The system has three types of Agents, Source, Predictor and Target.

  • The Source produces data, currently supports reading from the file system. It can be extended to come from an external input source, such as a camera.
  • The Target collects the results and stores them in a log file, this can be extended to whatever functionality that is desired from the results.
  • The Predictor will steal tasks from the source, perform the prediction and send the result to a specified target. Predictors will typically be run on the edge devices, but it can be used anywhere.

RAID supports context-aware execution, meaning that we can specify what type of tasks should be performed at what Predictor. This is done by using labels when starting up a source, only predictors with matching labels will steal this specific task.

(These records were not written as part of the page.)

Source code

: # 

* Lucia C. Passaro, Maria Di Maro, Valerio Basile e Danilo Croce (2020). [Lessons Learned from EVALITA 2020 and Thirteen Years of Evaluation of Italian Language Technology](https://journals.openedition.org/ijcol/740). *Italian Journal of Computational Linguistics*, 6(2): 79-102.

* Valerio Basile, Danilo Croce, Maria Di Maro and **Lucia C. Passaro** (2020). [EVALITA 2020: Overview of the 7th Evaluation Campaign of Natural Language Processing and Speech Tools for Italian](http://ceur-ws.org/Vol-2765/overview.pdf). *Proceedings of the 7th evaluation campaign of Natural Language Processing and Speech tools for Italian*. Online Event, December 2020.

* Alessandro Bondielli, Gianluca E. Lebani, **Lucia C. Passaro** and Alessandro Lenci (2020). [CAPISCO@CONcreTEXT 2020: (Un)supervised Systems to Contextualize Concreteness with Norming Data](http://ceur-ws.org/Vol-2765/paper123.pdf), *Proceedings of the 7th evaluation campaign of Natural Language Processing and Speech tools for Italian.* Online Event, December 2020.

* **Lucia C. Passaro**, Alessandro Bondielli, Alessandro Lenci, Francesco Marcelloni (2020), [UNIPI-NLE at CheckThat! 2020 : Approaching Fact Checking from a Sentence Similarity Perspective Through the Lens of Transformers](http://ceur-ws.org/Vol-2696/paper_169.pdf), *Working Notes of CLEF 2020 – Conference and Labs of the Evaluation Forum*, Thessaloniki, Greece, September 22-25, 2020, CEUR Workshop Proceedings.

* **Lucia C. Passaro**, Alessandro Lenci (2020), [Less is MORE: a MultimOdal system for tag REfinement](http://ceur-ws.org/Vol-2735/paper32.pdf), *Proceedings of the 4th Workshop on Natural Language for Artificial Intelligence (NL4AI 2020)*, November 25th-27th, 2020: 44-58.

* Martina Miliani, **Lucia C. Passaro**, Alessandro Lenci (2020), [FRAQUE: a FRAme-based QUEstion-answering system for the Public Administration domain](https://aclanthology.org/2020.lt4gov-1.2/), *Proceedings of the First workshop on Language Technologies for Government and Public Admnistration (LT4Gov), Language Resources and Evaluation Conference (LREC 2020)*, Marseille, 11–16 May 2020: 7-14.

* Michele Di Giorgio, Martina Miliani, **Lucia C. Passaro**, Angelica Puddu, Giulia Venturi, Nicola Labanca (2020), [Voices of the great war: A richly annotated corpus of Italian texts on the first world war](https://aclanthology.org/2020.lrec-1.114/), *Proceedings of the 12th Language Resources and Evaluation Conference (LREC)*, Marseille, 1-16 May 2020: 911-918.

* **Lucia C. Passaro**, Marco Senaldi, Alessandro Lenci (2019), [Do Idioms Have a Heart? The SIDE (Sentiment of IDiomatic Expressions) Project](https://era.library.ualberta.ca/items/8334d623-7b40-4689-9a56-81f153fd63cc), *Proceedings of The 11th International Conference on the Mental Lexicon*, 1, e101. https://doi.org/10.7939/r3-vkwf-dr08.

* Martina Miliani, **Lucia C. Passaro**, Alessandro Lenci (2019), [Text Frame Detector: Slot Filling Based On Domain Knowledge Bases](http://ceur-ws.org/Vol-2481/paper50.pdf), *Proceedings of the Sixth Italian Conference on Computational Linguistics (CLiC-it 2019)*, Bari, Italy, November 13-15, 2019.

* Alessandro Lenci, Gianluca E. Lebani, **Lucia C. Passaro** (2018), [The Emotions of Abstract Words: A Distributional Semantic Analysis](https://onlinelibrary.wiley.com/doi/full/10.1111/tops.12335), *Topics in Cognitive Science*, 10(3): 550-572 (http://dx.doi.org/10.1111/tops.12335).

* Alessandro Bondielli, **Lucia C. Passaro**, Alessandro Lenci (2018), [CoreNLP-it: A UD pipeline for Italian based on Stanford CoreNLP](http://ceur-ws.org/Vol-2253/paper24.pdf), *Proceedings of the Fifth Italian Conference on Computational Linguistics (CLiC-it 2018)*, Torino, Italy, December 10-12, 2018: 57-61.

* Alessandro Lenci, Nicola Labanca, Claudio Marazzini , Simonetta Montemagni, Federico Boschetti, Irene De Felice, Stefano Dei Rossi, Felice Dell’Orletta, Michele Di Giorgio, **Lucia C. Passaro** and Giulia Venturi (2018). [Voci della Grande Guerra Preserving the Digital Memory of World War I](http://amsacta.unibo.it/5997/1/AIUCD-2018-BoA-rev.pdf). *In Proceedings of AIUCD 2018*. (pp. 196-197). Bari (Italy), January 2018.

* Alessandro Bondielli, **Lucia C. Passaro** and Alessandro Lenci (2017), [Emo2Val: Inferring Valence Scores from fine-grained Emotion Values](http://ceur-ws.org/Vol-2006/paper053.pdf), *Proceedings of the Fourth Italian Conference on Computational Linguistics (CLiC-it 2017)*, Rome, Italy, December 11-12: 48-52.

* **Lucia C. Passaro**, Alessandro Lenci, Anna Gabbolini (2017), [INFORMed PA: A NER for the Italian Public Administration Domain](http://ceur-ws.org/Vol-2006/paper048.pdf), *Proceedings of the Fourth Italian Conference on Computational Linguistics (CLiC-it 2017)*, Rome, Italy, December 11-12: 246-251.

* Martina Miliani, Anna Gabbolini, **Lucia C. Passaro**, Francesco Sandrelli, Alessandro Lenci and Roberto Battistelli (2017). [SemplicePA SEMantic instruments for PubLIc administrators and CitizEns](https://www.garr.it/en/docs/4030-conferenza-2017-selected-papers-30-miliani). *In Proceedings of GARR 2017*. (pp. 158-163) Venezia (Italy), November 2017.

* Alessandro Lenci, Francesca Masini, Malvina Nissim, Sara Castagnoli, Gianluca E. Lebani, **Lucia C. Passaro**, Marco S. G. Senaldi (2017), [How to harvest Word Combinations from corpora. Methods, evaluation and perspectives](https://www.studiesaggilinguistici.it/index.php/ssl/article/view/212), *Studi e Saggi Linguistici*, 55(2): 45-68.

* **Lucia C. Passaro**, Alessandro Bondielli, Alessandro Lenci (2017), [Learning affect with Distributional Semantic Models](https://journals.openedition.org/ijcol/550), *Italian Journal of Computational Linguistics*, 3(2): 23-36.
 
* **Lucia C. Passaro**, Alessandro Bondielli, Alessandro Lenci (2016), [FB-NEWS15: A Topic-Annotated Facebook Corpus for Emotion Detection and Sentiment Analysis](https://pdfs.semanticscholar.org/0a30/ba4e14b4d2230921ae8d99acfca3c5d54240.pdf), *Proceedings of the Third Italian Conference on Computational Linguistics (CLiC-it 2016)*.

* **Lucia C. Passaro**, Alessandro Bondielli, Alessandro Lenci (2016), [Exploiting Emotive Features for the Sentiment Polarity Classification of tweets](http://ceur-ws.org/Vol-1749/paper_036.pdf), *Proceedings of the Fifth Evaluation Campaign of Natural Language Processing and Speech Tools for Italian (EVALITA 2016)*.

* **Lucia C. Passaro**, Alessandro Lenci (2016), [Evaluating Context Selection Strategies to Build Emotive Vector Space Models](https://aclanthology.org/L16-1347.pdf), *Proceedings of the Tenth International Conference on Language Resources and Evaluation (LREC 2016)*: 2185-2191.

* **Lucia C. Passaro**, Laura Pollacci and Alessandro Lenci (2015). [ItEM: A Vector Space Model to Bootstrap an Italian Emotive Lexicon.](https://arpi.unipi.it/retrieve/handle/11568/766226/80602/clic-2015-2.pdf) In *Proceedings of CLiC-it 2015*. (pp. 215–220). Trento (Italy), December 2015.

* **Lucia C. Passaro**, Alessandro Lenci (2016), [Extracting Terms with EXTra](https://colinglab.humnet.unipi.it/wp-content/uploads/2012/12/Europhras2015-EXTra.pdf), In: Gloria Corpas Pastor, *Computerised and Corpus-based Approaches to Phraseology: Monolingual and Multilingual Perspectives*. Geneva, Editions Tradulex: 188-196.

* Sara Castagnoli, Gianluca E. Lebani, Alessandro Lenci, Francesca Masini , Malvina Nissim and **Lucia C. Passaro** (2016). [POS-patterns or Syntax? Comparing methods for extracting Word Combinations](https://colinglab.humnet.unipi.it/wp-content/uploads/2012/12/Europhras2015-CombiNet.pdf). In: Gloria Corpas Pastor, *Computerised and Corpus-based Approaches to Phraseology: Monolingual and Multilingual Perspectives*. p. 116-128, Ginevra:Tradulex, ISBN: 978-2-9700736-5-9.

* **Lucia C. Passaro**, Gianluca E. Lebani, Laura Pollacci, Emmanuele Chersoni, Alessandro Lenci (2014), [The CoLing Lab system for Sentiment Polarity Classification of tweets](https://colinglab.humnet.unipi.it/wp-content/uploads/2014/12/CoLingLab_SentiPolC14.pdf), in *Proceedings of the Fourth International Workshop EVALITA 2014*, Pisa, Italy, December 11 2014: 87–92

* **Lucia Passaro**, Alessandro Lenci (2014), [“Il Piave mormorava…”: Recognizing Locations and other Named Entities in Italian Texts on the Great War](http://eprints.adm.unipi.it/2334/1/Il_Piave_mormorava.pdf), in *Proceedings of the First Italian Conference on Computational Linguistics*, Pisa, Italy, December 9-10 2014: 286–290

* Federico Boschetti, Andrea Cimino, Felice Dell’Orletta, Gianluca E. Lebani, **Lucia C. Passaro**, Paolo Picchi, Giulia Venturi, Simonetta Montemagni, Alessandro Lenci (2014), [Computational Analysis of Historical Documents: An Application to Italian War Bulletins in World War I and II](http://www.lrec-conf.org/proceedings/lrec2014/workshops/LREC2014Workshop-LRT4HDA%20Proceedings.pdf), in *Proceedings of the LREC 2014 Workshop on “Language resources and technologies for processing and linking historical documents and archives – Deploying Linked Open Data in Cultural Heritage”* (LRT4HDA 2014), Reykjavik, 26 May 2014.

The following image depicts an example execution in RAID with two Sources uploading data, 5 different Predictors with different labels (A, B, or both), and one Target that collects the result.

RAID execution example

Requirements

Running

  • Java JRE >= 11 (Constellation supports Java 8, but since it is depricated we made sure RAID would run on Java 11).
  • TensorFlow Serving installed on all devices where predictions will occur. Requires docker unless you wish to build the binary yourself.

Compiling

  • All dependencies of RAID, compiled with gradle
  • Java JDK >= 11

Currently Supported Models

  • mnist: MNIST DNN
  • mnist_cnn: MNIST CNN, slightly larger model with better accuracy than MNIST DNN
  • cifar10: CIFAR10 CNN
  • yolo: YOLO v2 full model
  • tiny_yolo: YOLO v2 smaller model

After pulling the repository, extract the models from tensorflow/tensorflow_serving/models.tgz. The tiny_yolo and yolo models are too big to fit in the tar file. If you desire to use them, manually add them to the tensorflow/tensorflow_serving/models directory.

Extending With New Models

See README in src/main/java/nl/zakarias/constellation/raid/.

Installation

In order to install everything and compile a distribution run the following in the root directory:

git clone https://github.com/ZakariasLaws/raid-constellation
cd raid-constellation
./gradlew installDist

This will create the distribution in build/install/raid-constellation.

Edge Devices

- When installing on edge devices, only copy the distribution directory, the TensorFlow Serving config file and the desired models to the device. Make sure to maintain the same folder structure as if you installed everything with gradle.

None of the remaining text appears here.